**Exercise aim**
Among the entries below, only the lines from the one with "-Uso do Spring Boot" through the one with "- **React**: Criação" are to be retyped, exactly and without pictures.

**The data**
● ● ● ●
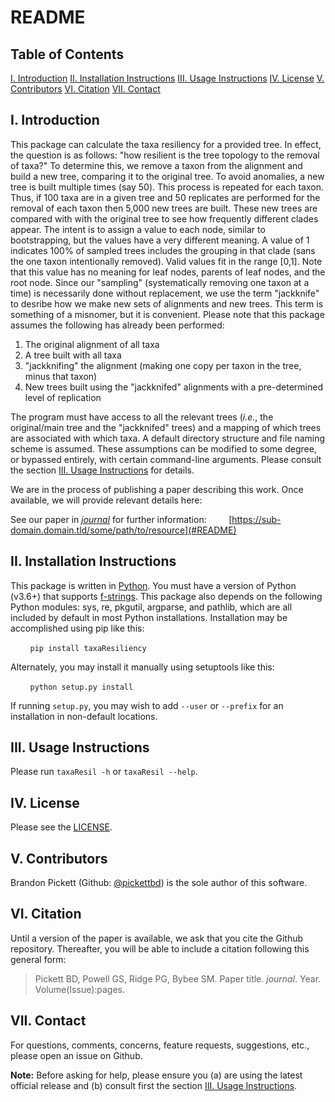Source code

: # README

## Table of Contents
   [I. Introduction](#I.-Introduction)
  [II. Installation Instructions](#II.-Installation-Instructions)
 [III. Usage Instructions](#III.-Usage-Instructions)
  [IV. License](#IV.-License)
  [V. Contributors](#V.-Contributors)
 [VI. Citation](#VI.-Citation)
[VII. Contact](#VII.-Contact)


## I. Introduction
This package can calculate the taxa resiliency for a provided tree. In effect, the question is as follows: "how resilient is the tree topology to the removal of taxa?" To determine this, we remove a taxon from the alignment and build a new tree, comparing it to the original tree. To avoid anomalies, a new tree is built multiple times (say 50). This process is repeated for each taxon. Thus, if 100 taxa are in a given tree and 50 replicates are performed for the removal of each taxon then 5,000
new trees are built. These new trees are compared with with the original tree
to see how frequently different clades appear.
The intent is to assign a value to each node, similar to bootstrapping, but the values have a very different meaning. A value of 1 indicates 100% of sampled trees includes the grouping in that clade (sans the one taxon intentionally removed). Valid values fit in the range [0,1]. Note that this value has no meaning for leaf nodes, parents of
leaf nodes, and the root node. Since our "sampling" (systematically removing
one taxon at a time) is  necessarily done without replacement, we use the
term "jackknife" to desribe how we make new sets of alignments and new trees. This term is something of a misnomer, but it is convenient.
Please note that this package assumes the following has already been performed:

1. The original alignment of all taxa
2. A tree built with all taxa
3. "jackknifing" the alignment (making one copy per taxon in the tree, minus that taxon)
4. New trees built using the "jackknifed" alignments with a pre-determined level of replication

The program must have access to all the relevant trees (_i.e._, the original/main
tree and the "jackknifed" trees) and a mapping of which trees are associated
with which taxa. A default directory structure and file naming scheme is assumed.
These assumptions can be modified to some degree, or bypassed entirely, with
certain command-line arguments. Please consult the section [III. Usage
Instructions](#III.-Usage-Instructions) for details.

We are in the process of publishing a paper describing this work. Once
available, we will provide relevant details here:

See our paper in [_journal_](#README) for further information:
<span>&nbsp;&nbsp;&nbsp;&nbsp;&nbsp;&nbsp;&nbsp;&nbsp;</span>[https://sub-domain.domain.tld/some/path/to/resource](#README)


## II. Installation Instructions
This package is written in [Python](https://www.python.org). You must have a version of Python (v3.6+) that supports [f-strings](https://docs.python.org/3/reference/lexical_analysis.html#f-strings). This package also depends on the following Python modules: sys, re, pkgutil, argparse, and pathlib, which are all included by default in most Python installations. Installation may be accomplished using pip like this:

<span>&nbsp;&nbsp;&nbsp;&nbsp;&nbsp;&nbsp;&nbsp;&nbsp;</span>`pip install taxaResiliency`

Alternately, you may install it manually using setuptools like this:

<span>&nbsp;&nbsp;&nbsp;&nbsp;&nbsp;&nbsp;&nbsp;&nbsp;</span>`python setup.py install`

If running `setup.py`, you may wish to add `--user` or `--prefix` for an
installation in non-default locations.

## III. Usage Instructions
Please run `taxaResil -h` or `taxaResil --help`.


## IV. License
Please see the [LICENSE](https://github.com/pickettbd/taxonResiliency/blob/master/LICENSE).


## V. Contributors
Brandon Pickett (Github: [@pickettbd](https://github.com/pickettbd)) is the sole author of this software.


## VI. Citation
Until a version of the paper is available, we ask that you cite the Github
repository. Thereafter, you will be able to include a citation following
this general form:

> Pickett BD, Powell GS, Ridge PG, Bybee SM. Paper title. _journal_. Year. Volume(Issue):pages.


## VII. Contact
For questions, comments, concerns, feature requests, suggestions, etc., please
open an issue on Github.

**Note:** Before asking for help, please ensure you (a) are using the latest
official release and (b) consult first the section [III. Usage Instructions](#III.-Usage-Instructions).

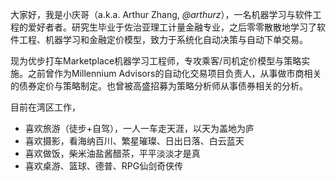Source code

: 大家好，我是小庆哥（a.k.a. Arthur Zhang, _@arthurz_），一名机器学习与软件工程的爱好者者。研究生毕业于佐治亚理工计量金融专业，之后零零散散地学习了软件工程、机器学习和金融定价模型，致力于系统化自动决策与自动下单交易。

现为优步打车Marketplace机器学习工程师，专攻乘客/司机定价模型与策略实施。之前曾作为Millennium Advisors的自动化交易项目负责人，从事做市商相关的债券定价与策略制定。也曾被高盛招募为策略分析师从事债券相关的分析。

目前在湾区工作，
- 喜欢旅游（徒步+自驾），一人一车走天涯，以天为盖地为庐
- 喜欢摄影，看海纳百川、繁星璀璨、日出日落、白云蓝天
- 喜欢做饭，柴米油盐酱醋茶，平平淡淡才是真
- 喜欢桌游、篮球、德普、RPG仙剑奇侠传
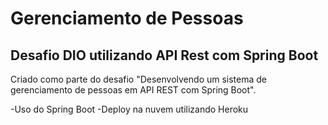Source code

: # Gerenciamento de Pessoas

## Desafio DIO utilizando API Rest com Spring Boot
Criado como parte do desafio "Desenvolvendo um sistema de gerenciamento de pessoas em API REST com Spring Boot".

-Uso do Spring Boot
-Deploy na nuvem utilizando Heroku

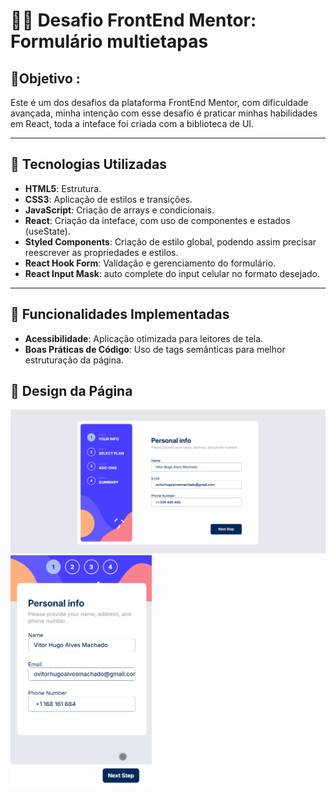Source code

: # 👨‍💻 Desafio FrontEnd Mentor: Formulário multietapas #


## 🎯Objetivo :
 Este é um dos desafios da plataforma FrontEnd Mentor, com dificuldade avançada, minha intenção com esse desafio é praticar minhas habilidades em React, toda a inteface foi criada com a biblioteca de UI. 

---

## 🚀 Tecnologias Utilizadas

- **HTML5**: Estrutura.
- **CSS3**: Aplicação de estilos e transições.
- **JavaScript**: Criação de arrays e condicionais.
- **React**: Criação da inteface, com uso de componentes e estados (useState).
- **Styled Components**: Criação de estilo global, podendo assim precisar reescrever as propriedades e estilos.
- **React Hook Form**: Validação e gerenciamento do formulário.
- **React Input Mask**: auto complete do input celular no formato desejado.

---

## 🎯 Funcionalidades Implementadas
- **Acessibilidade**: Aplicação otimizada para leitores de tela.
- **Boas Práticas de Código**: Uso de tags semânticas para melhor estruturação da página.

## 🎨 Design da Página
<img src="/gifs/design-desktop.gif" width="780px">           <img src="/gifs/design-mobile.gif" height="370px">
● ● ● ●
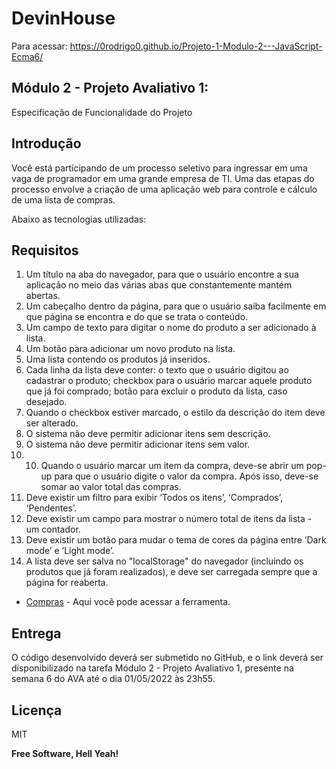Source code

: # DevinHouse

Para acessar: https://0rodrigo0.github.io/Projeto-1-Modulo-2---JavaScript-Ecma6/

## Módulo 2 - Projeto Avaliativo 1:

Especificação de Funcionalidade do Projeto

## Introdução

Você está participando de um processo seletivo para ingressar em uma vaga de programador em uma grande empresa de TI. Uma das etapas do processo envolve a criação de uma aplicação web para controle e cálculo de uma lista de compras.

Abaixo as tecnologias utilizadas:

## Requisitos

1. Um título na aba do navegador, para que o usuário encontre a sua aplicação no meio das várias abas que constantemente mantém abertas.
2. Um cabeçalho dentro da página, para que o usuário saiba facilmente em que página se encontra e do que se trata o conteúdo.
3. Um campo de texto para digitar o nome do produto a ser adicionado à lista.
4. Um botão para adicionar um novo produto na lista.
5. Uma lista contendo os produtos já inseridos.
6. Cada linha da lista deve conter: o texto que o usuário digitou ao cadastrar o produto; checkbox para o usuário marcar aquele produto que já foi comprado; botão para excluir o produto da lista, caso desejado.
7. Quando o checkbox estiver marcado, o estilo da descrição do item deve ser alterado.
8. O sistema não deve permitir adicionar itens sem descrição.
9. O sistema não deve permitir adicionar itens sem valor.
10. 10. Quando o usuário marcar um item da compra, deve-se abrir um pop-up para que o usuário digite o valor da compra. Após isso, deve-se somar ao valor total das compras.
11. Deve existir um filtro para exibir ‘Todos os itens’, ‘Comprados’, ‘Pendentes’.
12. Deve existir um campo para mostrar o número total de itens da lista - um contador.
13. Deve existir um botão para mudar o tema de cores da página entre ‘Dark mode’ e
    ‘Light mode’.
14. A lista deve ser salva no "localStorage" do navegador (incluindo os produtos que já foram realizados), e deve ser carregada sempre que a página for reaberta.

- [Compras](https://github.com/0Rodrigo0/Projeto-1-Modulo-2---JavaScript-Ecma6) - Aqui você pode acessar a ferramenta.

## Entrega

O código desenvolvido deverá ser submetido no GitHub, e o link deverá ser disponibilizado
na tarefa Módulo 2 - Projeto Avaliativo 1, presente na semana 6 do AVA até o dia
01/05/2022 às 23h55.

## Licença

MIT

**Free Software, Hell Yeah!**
● ● ● ●
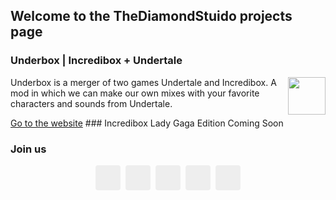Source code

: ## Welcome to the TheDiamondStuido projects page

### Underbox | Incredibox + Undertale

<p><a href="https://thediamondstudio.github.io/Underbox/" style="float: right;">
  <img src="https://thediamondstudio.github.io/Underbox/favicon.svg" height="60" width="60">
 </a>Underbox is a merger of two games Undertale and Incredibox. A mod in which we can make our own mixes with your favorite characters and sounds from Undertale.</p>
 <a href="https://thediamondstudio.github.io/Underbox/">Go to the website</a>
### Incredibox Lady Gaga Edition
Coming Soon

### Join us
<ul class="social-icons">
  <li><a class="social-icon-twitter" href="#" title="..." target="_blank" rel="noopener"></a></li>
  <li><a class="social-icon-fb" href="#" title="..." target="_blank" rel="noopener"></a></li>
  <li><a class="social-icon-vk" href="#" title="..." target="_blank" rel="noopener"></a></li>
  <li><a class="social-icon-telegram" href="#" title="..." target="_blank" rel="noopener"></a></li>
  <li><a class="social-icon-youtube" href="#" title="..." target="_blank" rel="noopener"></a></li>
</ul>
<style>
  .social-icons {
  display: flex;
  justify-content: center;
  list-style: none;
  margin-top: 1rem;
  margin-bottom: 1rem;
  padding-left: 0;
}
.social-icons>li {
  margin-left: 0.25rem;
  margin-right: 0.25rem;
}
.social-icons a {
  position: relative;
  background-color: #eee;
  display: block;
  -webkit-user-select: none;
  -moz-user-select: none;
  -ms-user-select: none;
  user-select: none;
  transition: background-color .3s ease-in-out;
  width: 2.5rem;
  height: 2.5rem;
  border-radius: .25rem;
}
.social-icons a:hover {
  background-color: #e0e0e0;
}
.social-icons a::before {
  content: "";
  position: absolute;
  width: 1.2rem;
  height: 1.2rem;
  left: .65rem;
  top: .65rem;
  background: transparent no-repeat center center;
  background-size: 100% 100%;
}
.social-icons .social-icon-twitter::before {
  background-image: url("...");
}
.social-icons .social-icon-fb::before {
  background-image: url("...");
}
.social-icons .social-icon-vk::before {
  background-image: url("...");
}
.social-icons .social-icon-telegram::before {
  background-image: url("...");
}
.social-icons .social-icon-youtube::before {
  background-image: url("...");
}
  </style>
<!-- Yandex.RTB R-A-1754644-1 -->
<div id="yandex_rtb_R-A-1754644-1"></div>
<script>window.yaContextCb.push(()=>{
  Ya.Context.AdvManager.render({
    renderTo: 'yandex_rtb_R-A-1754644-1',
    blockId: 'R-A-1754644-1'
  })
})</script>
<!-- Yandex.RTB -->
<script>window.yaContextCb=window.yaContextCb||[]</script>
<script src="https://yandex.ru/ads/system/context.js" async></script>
● ● ● ●
**Task result**
-Uso do Spring Boot
-Deploy na nuvem utilizando Heroku

Source code

: # 👨‍💻 Desafio FrontEnd Mentor: Formulário multietapas #


## 🎯Objetivo :
 Este é um dos desafios da plataforma FrontEnd Mentor, com dificuldade avançada, minha intenção com esse desafio é praticar minhas habilidades em React, toda a inteface foi criada com a biblioteca de UI. 

---

## 🚀 Tecnologias Utilizadas

- **HTML5**: Estrutura.
- **CSS3**: Aplicação de estilos e transições.
- **JavaScript**: Criação de arrays e condicionais.
- **React**: Criação da inteface, com uso de componentes e estados (useState).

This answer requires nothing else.